Ron Adam ron3200 at gmail.com
Tue Oct 29 02:34:29 CET 2013



On 10/28/2013 08:00 AM, Nick Coghlan wrote:
> In this vein, I started wondering if it might be worth trying to come up
> with a syntax to control whether the ends of a slice were open or closed.
>
> Since mismatched paren types would be too confusing, perhaps abusing some
> binary operators as Chris suggested could help:
>
> "[<i:" closed start of slice (default)
> "[i<:" open start of slice
> ":>j]" open end of slice (default)
> ":j>]" closed end of slice
> ":>j:k]" open end of slice with step
> ":j>:k]" closed end of slice with step
>
> Default slice: "[<0:-1>:1]"
> Reversed slice: "[<-1:0>:-1]"
>
> This makes it possible to cleanly include the final element as a closed
> range, rather than needing to add or subtract 1 (and avoids the zero trap
> when indexing from the end).

I think a reverse index object could be easier to understand.  For now it 
could be just a subclass of int.  Then 0 and rx(0) would be distinguishable 
from each other.  (-i and rx(i) would be too.)
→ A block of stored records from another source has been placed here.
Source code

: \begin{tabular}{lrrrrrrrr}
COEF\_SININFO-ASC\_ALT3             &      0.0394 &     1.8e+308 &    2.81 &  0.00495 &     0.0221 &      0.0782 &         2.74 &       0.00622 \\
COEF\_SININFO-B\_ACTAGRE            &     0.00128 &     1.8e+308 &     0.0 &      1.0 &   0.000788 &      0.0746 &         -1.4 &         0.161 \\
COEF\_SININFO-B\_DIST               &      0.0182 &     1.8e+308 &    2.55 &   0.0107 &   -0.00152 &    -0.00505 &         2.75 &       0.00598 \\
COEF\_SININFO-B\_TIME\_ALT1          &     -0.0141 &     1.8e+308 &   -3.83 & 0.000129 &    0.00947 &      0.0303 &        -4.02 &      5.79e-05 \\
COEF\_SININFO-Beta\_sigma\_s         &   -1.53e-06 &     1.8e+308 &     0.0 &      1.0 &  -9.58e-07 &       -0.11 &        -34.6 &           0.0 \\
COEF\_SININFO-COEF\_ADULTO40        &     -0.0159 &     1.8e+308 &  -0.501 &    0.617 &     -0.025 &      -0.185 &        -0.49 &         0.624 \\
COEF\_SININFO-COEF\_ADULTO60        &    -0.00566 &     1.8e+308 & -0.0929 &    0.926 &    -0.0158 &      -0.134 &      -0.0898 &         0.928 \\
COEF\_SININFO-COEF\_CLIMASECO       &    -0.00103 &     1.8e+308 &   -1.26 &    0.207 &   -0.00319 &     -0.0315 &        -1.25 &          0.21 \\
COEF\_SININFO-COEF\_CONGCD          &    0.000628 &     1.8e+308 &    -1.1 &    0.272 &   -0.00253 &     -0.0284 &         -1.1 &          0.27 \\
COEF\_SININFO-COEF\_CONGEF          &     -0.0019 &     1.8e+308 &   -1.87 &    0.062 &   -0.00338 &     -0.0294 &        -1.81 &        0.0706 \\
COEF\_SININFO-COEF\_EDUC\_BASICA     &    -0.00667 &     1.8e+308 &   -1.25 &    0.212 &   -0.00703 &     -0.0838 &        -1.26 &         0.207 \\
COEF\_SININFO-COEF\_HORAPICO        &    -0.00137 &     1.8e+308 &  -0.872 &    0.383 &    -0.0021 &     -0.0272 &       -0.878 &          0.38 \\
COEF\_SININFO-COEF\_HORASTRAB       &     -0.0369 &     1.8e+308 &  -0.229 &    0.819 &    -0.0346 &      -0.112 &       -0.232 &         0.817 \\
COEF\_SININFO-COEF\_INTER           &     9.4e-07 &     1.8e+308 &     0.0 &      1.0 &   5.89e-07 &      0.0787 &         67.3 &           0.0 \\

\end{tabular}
     seq[0:rx(0)]        Default slice.
     seq[0:rx(0):-1]     Reversed slice.  (compare to above)

     seq[rx(5): rx(0)]   The last 5 items.


A syntax could be added later.  (Insert preferred syntax below.)

     seq[\5:\0]           The last 5 items



How about this example, which would probably use names instead of the
integers in real code.

     >>> "abcdefg"[3:10]       # 10 is past the end.  (works fine)
     'defg'

Sliding the range 5 to the left...

     >>> "abcdefg"[-2:5]       # -2 is before the beginning?  (Nope)
     ''                        # The wrap around gotcha!

The same situation happens when indexing from the right side [-i:-j], and 
sliding the range to the right.  Once j >= 0, it breaks.


It would be nice if these worked the same on both ends.  A reverse index 
object could fix both of these cases.